■ **Exercise directions**
In the records below, the line with "To run the example" opens the range and the line with "## Installation" closes it; print that range exactly and nothing else.

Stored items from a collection
■ ■ ■ ■

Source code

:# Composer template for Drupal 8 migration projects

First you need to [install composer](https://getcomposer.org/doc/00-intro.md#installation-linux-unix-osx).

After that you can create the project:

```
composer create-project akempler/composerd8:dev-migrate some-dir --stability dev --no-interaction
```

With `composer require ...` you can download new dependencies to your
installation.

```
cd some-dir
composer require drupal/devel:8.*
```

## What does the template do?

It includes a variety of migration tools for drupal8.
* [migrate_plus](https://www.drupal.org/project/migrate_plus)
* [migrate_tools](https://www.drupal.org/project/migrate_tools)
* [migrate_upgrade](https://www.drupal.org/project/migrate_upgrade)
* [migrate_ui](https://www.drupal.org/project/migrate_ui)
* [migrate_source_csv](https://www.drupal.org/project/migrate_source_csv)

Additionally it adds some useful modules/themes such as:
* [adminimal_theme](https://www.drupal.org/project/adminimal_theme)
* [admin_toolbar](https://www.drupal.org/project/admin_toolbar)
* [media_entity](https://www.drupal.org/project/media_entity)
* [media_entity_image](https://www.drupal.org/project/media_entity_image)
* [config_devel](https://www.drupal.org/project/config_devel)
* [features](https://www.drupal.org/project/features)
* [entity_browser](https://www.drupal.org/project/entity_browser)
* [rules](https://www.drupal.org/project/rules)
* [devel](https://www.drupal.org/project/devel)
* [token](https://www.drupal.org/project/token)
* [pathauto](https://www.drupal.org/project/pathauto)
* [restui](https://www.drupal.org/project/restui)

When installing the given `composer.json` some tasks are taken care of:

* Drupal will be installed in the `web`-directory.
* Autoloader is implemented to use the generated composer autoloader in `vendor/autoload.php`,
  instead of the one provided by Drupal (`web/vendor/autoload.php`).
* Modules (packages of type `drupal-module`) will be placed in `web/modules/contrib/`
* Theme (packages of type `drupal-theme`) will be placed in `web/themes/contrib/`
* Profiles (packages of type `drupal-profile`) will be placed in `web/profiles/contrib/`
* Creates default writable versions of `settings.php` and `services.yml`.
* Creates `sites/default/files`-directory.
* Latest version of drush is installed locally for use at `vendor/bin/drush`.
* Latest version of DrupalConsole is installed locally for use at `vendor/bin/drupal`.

■ ■ ■ ■

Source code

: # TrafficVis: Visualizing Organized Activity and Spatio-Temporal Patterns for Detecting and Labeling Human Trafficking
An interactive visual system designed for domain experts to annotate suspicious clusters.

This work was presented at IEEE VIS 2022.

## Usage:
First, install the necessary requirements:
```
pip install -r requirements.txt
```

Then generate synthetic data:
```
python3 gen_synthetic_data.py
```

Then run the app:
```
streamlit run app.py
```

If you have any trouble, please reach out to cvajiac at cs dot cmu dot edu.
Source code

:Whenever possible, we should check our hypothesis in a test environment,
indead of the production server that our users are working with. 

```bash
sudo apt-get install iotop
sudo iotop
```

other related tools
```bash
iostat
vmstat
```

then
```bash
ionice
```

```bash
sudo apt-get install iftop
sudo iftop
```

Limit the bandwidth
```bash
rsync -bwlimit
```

■ ■ ■ ■

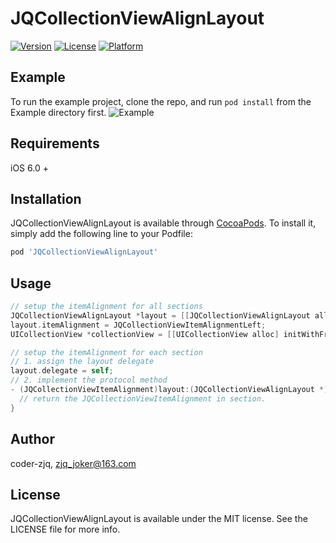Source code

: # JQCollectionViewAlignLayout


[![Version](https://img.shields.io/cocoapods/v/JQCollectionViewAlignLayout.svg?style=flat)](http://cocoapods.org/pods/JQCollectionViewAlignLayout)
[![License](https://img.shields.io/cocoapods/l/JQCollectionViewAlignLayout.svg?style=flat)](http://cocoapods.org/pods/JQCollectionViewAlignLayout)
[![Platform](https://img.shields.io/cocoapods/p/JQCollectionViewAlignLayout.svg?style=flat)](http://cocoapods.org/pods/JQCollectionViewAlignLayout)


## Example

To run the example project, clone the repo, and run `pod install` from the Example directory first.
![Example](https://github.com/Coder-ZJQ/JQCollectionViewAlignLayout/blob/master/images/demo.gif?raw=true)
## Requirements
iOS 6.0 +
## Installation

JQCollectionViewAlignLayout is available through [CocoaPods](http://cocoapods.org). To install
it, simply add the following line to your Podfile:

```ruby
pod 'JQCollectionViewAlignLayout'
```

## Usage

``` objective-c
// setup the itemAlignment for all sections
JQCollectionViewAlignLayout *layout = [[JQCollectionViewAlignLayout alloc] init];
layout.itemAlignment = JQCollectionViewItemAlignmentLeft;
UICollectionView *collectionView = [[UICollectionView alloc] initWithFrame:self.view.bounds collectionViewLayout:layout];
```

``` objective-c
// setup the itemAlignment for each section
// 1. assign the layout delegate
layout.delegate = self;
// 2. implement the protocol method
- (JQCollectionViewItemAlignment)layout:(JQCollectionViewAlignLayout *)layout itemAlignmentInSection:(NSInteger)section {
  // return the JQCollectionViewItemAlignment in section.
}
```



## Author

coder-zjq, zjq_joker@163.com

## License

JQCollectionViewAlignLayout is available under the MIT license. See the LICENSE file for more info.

■ ■ ■ ■

■ **Written solution**
To run the example project, clone the repo, and run `pod install` from the Example directory first.
![Example](https://github.com/Coder-ZJQ/JQCollectionViewAlignLayout/blob/master/images/demo.gif?raw=true)
## Requirements
iOS 6.0 +
## Installation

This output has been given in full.